→ Work instructions
Gather, from the listing beneath this task, every line holding the string "then".

→ Material provided
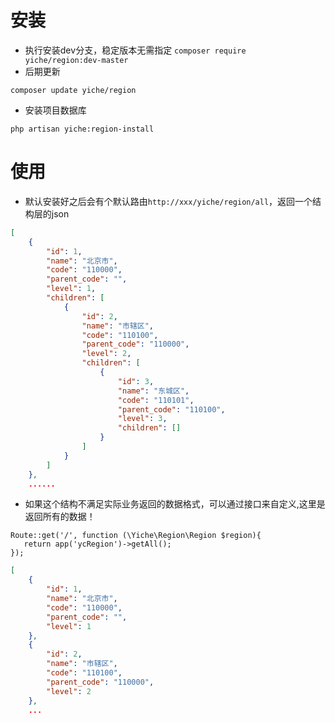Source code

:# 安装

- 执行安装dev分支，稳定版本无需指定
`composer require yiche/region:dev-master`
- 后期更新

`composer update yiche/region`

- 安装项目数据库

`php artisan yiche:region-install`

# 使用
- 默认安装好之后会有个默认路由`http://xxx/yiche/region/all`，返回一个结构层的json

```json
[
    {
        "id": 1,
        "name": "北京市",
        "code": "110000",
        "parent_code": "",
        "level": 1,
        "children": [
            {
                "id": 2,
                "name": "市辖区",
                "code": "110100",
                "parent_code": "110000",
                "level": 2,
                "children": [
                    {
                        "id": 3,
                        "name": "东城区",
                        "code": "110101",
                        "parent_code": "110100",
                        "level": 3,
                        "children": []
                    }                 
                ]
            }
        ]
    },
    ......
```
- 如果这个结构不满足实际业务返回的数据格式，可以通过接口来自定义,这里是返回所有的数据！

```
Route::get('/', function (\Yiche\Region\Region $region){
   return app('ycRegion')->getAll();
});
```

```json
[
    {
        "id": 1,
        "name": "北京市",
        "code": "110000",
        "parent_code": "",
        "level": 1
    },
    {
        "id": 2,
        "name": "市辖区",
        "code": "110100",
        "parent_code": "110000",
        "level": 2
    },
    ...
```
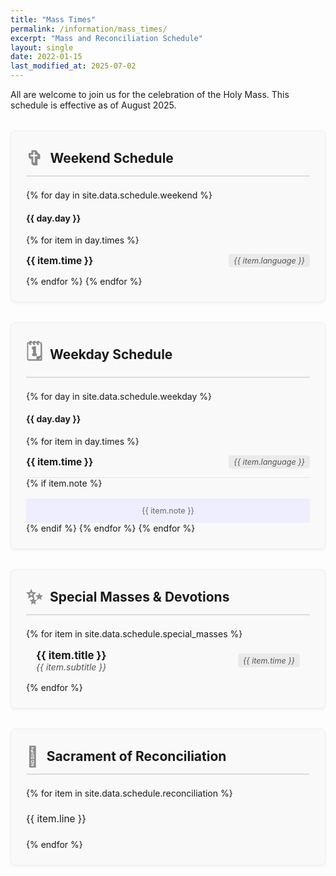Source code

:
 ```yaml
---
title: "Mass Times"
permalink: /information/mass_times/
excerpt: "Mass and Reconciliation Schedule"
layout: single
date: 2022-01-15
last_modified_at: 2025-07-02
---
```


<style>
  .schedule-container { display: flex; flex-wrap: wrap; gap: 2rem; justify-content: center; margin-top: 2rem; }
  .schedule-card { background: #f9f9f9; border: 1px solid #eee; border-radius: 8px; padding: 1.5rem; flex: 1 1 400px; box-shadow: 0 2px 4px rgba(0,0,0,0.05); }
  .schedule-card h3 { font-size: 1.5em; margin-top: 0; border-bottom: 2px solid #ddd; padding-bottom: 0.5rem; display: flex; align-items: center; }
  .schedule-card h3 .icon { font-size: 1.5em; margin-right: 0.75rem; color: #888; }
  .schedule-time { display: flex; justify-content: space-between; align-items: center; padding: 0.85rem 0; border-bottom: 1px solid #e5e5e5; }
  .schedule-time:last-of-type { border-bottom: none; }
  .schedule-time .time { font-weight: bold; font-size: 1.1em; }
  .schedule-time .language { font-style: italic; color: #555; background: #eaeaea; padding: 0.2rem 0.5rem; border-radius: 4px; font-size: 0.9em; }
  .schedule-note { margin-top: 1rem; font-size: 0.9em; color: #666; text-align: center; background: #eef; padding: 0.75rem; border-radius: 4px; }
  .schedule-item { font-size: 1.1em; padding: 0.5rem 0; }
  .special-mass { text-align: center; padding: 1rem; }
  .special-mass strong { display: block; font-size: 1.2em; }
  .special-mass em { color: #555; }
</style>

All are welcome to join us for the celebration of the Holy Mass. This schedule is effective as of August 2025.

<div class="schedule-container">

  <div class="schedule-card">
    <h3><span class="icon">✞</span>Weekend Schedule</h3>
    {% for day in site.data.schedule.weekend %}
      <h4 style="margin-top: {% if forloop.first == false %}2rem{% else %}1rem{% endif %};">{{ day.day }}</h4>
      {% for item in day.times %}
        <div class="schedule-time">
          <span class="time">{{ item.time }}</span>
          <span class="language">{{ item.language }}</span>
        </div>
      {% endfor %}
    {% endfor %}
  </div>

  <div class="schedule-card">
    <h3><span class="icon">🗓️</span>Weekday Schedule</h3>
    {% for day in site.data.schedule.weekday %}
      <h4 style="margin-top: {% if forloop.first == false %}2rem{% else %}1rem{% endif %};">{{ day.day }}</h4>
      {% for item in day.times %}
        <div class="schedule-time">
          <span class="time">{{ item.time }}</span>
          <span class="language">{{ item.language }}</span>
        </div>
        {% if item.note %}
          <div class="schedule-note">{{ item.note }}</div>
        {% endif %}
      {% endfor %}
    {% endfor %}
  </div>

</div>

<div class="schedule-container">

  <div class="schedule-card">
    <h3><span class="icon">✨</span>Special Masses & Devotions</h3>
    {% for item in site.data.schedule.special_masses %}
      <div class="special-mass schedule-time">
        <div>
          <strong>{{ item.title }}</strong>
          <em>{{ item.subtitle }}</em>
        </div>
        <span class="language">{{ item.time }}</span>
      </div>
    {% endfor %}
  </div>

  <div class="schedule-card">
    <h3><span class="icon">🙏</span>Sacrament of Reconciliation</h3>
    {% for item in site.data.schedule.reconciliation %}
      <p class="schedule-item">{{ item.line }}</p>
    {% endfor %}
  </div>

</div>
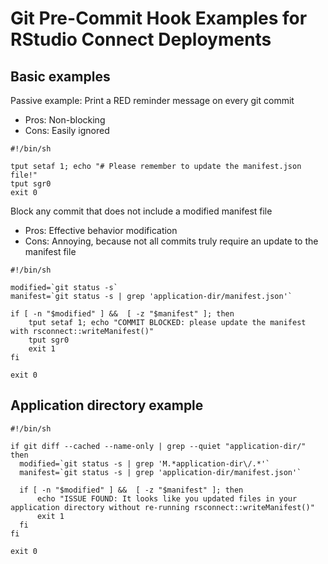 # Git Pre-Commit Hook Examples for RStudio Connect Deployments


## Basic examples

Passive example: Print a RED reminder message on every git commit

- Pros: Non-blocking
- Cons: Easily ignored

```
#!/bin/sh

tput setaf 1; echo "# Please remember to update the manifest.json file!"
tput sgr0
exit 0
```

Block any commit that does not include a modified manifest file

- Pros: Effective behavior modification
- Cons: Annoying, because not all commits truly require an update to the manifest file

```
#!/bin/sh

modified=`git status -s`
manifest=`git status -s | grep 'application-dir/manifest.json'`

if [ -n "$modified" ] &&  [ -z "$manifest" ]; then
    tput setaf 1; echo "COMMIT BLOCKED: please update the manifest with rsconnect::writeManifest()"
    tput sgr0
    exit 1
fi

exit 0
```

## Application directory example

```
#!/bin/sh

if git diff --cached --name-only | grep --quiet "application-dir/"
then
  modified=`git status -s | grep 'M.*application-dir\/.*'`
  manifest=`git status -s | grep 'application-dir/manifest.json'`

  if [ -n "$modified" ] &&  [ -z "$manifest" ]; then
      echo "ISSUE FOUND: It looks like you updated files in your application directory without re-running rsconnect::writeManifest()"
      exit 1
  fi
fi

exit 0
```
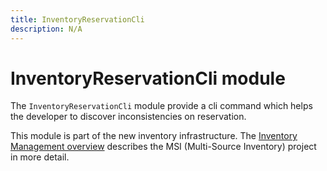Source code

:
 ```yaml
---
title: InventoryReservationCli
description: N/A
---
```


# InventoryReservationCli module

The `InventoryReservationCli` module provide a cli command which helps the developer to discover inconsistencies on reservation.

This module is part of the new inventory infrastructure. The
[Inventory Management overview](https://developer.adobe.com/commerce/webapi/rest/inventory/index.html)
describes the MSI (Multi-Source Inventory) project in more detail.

→ Result below
if [ -n "$modified" ] &&  [ -z "$manifest" ]; then
then
  if [ -n "$modified" ] &&  [ -z "$manifest" ]; then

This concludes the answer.